Professor Satis Chandra Chattopadhyaya had a brilliant academic carrier. He first taught at Tangail College. In 1901, he joined Brajomohan College, Barisal where he came in close contact with Aswini Datta. In fact, Sri Datta initiated him in Nationalist Movement. During Barisal famine, Satis Chandra played a very significant role. He suffered imprisonment in 1908. For his involvement in Indian Nationalist Movement, he had to quit Brajomohan College. He came to Calcutta where he served both Surendranath College and City College. In 1924, he again came back to Barisal as the Principal of Brajomohan College. In 1911, he was converted to a Brahmo. Of course in the years to come, Satis Chandra was drawn to Vaisnavism.
Sri Ramakrishna lived a life of manifold spiritual realization. He approached Reality along numerous paths and had very varied experiences of it. …This is a sort of experimental verification of the truth that while Reality is one and is formless and nameless in one aspect, it may have many forms and faces in another. On the strength of such indubitable spiritual experiences and firm convictions, Sri Ramakrishna taught many truths for the good of mankind. He lived in an age in which the world was torn by conflicts of creeds and cultures, dogmas and doctrines, theologies and philosophies, and the relation between any two religious sects or communities was embittered by intolerance, jealousy and contempt of each other. It was the mission of his life to end these conflicts and bring about a reconciliation.

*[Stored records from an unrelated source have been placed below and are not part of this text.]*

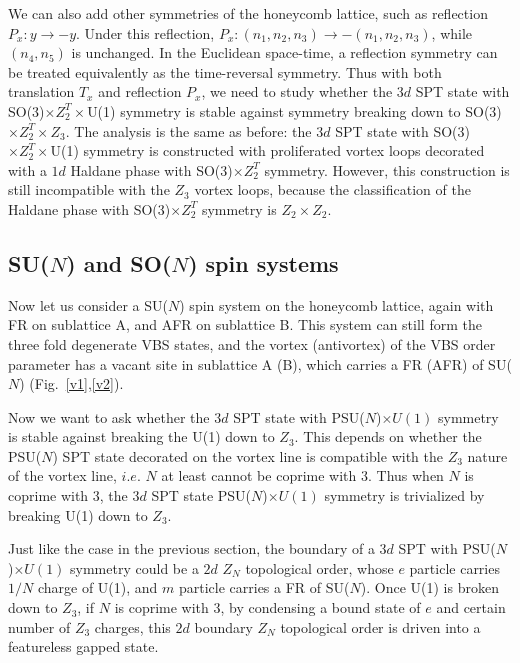 \documentclass[aps,prb,twocolumn,superscriptaddress,showpacs]{revtex4}
\begin{document}
We can also add other symmetries of the honeycomb lattice, such as
reflection $P_x: y \rightarrow -y$. Under this reflection, $ P_x:
(n_1, n_2, n_3) \rightarrow - (n_1, n_2, n_3)$, while $(n_4, n_5)$
is unchanged. In the Euclidean space-time, a reflection symmetry
can be treated equivalently as the time-reversal symmetry.  Thus
with both translation $T_x$ and reflection $P_x$, we need to study
whether the $3d$ SPT state with SO(3)$\times Z_2^T \times $U(1)
symmetry is stable against symmetry breaking down to SO(3)$\times
Z_2^T \times Z_3$. The analysis is the same as before: the $3d$
SPT state with SO(3)$\times Z_2^T \times $U(1) symmetry is
constructed with proliferated vortex loops decorated with a $1d$
Haldane phase with SO(3)$\times Z_2^T$ symmetry. However, this
construction is still incompatible with the $Z_3$ vortex loops,
because the classification of the Haldane phase with SO(3)$\times
Z_2^T$ symmetry is $Z_2\times Z_2$.

\subsection{SU($N$) and SO($N$) spin systems}

Now let us consider a SU($N$) spin system on the honeycomb
lattice, again with FR on sublattice A, and AFR on sublattice B.
This system can still form the three fold degenerate VBS states,
and the vortex (antivortex) of the VBS order parameter has a
vacant site in sublattice A (B), which carries a FR (AFR) of
SU($N$) (Fig.~\ref{v1},\ref{v2}).

Now we want to ask whether the $3d$ SPT state with PSU($N$)$\times
U(1)$ symmetry is stable against breaking the U(1) down to $Z_3$.
This depends on whether the PSU($N$) SPT state decorated on the
vortex line is compatible with the $Z_3$ nature of the vortex
line, $i.e.$ $N$ at least cannot be coprime with $3$. Thus when
$N$ is coprime with $3$, the $3d$ SPT state PSU($N$)$\times U(1)$
symmetry is trivialized by breaking U(1) down to $Z_3$.

Just like the case in the previous section, the boundary of a $3d$
SPT with PSU($N$)$\times U(1)$ symmetry could be a $2d$ $Z_N$
topological order, whose $e$ particle carries $1/N$ charge of
U(1), and $m$ particle carries a FR of SU($N$). Once U(1) is
broken down to $Z_3$, if $N$ is coprime with 3, by condensing a
bound state of $e$ and certain number of $Z_3$ charges, this $2d$
boundary $Z_N$ topological order is driven into a featureless
gapped state.
\end{document}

…In Sri Ramakrishna’s teachings we have a solution of the vexed problem of God and the Absolute, which is more satisfying than any to be found elsewhere. …Sri Ramakrishna not only preached the harmony of all religions, but his life itself was a harmony of all religions. He taught it and demonstrated it in his life by following many different religions and realizing the same God through each of them. …He taught that all religions from crude image-worship to contemplation of the pure, formless Brahman are true and that they are all capable of leading their followers to the highest end of the religious life, namely, God.